December 31st, 2004
"Hmm ... last day of the year ... hmm ... "
Brian sighs, yawns, then shifts in his chair. He starts to sigh again, but catches himself. It is just a bad habit, he knows; his little noises and twitches are meaningless, except that people might notice them and think he's nervous. He's seen himself on video and film several times, and though he is long past being shocked and embarrassed at some of the mannerisms and movements he makes, he still looks at them with an appraising eye.
'Which of these can I change? What does that look like to someone else? When I speak this way, am I intimidating people or am I just opening myself up to friction with others? And how about that: Will that be funny or tiresome?'
He doesn't hang off the thoughts and feelings of others anymore, of course. He knows that it is a waste of life ... and he is not walking around in a frenzy of self-hatred like some teenager turned down for a date to the prom by a member of the opposite sex ... no, he is just curious. Just interested in how he really looks and acts around other people.

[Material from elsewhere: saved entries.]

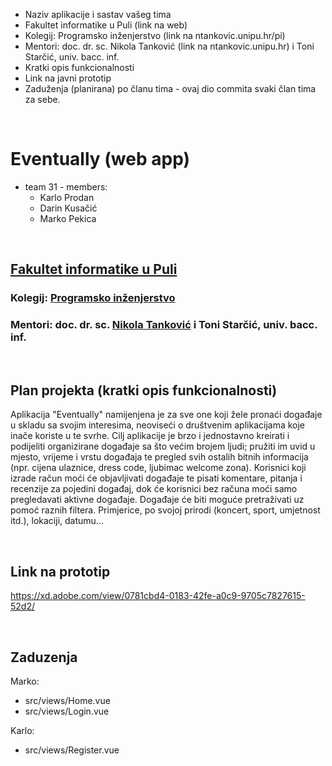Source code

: - Naziv aplikacije i sastav vašeg tima
- Fakultet informatike u Puli (link na web)
- Kolegij: Programsko inženjerstvo (link na ntankovic.unipu.hr/pi)
- Mentori: doc. dr. sc. Nikola Tanković (link na ntankovic.unipu.hr) i Toni Starčić, univ. bacc. inf.
- Kratki opis funkcionalnosti
- Link na javni prototip
- Zaduženja (planirana) po članu tima - ovaj dio commita svaki član tima za sebe.

<br>

# Eventually (web app)
- team 31 - members:
   - Karlo Prodan
   - Darin Kusačić
   - Marko Pekica

<br>

## [Fakultet informatike u Puli](https://fipu.unipu.hr/fipu) 

### Kolegij: [Programsko inženjerstvo](ntankovic.unipu.hr/pi)

### Mentori: doc. dr. sc. [Nikola Tanković](ntankovic.unipu.hr) i Toni Starčić, univ. bacc. inf.

<br>

## Plan projekta (kratki opis funkcionalnosti)

Aplikacija "Eventually" namijenjena je za sve one koji žele pronaći događaje u skladu sa svojim interesima, neoviseći o društvenim aplikacijama koje inače koriste u te svrhe.
Cilj aplikacije je brzo i jednostavno kreirati i podijeliti organizirane događaje sa što većim brojem ljudi; pružiti im uvid u mjesto, vrijeme i vrstu događaja te pregled svih ostalih bitnih informacija (npr. cijena ulaznice, dress code, ljubimac welcome zona).
Korisnici koji izrade račun moći će objavljivati događaje te pisati komentare, pitanja i recenzije za pojedini događaj, dok će korisnici bez računa moći samo pregledavati aktivne događaje.
Događaje će biti moguće pretraživati uz pomoć raznih filtera. Primjerice, po svojoj prirodi (koncert, sport, umjetnost itd.), lokaciji, datumu...

<br>

## Link na prototip

https://xd.adobe.com/view/0781cbd4-0183-42fe-a0c9-9705c7827615-52d2/

<br>

## Zaduzenja

Marko:
- src/views/Home.vue
- src/views/Login.vue

Karlo:
- src/views/Register.vue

And--Lord ha'mercy--he is definitely not making a New Year's Resolution! As a younger man he often prided himself on telling all who would listen that the only Resolution he made at New Years that stuck was the one to never make another Resolution. He thought it was clever and so repeated it often, until he realised that nobody cared; they all worried about their own lives and their own Resolutions.
'So ... fine, then,' he thinks to himself. 'There is nothing cathartic in summing up a year, especially since I've spent an entire year more-or-less documenting it as it went along. After all, I didn't blot it all out as it occurred. Not like other years ... '
'Not like other people.'
He decides that it is unfair to both him and his ex-wife. Baggage. Someone who is ten years in his past but threatens to warp the viewscreen of his present mind with her emails and phone calls, if he lets her.
So he thinks of his new wife. They barely quarrel. First time, in fact, since before the Summer. But he hates quarrelling; it makes him feel so lonely. He admires his new wife because she doesn't think everything is all about her. He respects her a lot. So why were they wading through the heavy silences and unspoken swamp of hard feelings last night? Was he right to blurt, "I'm sorry for my words" as the first thing off his lips only two seconds after awaking this morning?
'Over-apologize and you're just making it worse, bub,' he reminds himself.
He sips his luke-warm tea, answers his phone, speaks to a friend for two minutes. He listens to his words:
"Yeah, sure. We can grab a pint at the Lynwood ... yeah, or the Raven ... it's nicer, sure, but it might be crowded. 'K, man, see ya tonight ... take it easy ..."
'Is that really me talking? Sounds like a stranger.'
Then he thinks to himself: 'Nobody is really interested in all the minutiae of my life over the year. I'm not interested in theirs, after all ... what makes me think I'm so special?'
'Naw, I've got it. I walk around like everyone else feeling and experiencing the same things they do. Then I have the same emotional responses that they do. I'm no different there. But then I sit down and think them through, I write them down, I process them--sometimes publicly where all who are interested can see them. My friends don't do that. My family may, but they don't chew with their mouths open ... yes, I suppose that is what makes me think I am so special ...'
Downs the last of his tea, now stone cold. Checks his watch, calculates the number of hours until the "New" Year. And, in spite of himself, sighs.